そして、「・・・あるときからわたしは、自分には少なくとも三つの母語がある、とあらかじめ宣言するようになった。日本語と中国語と台湾語・・・どれか一つだけ、自分の『母語』であると定めるよりは、三つともそうなのだ、と言ってしまうほうが、自分にはしっくりくると気づいたのだ」「そもそも、中国語と台湾語と日本語と、ひとつずつ数える必要はないのかもしれない。三つの母語がある、というよりも、ひとつの母語の中に三つの言語が響き合っている、としたほうが、自分の言語的現実をぴたりと言い表せるのではないか」(244p)と温さんは書く。

「あなたの母語は何ですか?」と聞くとき、質問者には「母語は一つ」という無意識の思い込みがある。私にも、そんな思い込みはあった、と思う。

母語。mother tongue。乳児期の生育環境から自然習得されるコトバ。

いまは「第一言語」と呼ぶこともある。そういう尋ねられ方なら、自分が思考を操るのにもっとも気楽に自由に使っている言語の名を、屈託なく答えられるだろうか? そう単純ではないだろう、と思う。「第一言語」と数字まで入ってしまうから、ひとつの言語名しか選べない・・・となると、やはり答えようがなくなりそうな気がする。温さんのような人とは比べ物にならないが、私もこうやって文章を書いているときのコトバ(標準日本語?)と大阪弁船場言葉と河内弁が混じっている)の両方が混じり合って、考えたり書いたりしている。論文であーだこーだ検証を書いているときには大阪弁は使わないし頭の中も書きコトバだ。しかし、どんなふうに書いていこうか、自分がここで書きたいことは何か・・・と考えているときは、両方が混然と脳内を駆けめぐっている。

母語、母国語、国語、標準語、方言・・・

コトバにつけられた名まえはたくさんある。

学生に、そういった名詞をいくつか示して、それぞれ何が違うのか、何を表す名前なのかを考えてもらったことがある。

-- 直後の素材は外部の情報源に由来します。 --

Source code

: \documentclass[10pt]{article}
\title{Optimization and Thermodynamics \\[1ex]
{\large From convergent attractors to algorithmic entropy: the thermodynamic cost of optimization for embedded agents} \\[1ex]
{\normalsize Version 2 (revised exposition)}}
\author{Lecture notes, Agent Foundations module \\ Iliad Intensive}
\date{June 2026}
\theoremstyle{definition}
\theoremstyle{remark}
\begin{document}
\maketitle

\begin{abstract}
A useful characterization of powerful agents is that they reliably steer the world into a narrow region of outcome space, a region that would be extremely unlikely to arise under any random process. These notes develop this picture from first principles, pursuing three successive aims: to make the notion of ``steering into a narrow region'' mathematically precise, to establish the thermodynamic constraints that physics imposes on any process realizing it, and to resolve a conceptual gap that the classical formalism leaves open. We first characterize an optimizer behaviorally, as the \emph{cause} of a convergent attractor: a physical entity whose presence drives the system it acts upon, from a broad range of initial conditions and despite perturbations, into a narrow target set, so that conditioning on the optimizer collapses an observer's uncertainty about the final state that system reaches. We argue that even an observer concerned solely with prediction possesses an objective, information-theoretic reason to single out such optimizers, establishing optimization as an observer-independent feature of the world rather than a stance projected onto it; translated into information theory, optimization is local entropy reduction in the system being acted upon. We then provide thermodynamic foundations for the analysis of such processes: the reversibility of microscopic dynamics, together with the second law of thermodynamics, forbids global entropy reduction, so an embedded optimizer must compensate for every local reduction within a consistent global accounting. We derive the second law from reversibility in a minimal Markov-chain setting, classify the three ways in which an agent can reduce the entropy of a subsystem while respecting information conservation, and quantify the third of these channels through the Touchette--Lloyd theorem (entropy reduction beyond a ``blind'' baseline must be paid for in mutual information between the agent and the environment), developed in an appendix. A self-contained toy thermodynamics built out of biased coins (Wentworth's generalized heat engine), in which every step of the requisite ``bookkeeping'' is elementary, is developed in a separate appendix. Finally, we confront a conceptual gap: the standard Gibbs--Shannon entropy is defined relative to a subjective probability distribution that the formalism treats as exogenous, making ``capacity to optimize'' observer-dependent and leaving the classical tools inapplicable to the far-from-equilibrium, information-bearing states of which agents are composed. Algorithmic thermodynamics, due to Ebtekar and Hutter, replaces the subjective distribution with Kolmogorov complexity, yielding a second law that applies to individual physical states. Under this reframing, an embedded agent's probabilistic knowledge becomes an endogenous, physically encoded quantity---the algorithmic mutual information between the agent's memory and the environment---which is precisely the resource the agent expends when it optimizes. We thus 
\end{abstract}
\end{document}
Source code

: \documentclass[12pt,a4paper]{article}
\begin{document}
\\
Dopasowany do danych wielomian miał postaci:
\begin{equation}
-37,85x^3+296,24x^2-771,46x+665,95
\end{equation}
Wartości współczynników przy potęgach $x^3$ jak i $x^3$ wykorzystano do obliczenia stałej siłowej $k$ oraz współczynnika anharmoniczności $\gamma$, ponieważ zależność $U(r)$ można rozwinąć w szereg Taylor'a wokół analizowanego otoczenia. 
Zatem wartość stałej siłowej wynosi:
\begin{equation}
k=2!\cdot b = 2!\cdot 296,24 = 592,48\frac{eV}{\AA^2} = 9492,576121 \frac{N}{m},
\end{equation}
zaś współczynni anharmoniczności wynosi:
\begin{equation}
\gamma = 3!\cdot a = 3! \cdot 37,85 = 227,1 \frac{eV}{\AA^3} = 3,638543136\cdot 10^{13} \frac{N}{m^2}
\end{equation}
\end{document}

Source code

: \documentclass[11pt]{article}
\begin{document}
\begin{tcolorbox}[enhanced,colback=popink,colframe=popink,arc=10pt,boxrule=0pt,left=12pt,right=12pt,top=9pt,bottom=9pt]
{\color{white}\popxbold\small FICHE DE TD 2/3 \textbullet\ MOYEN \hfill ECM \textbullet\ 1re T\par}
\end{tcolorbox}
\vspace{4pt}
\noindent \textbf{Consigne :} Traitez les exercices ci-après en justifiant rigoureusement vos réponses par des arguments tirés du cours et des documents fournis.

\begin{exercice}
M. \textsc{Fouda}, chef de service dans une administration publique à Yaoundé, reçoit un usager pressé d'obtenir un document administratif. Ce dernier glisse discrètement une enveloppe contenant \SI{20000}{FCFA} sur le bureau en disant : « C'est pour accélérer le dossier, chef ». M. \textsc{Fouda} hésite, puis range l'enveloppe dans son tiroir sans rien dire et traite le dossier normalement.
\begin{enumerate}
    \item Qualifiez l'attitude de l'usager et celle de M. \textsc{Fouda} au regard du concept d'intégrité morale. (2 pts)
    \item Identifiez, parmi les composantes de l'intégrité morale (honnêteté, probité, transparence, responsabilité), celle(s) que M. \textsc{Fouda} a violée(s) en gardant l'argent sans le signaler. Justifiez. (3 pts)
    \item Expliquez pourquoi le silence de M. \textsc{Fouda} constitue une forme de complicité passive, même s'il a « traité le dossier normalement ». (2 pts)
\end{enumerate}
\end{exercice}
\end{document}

日本のマジョリティは、母語も母国語も学校で教わる「国語」と一致している(と思っている)人たちだから、まず「母語」と「母国語」に戸惑う。え? これ違う意味なん? 〈国〉のあるなしで、何が変わるんやろ? あれ? そういえば「国語」って教科を英語に訳したらどうなるん? 標準語って、「共通語」っていうのもあるけど、それは何? ・・・つまり、無頓着に生きてこられた人たち。

それがいいとか悪いとかではなく、頓着しなければ生きられない人たちも、私たちの周りには大勢暮らしているのだということに、屈託のない人たちが思いを馳せることから多文化共生が始まるのだと思う。

金時鐘さんの日本語と詩

「私の日本語には元手がかかっている」と、1世の在日朝鮮人詩人、金時鐘(キム・シジョン)さんは書いた。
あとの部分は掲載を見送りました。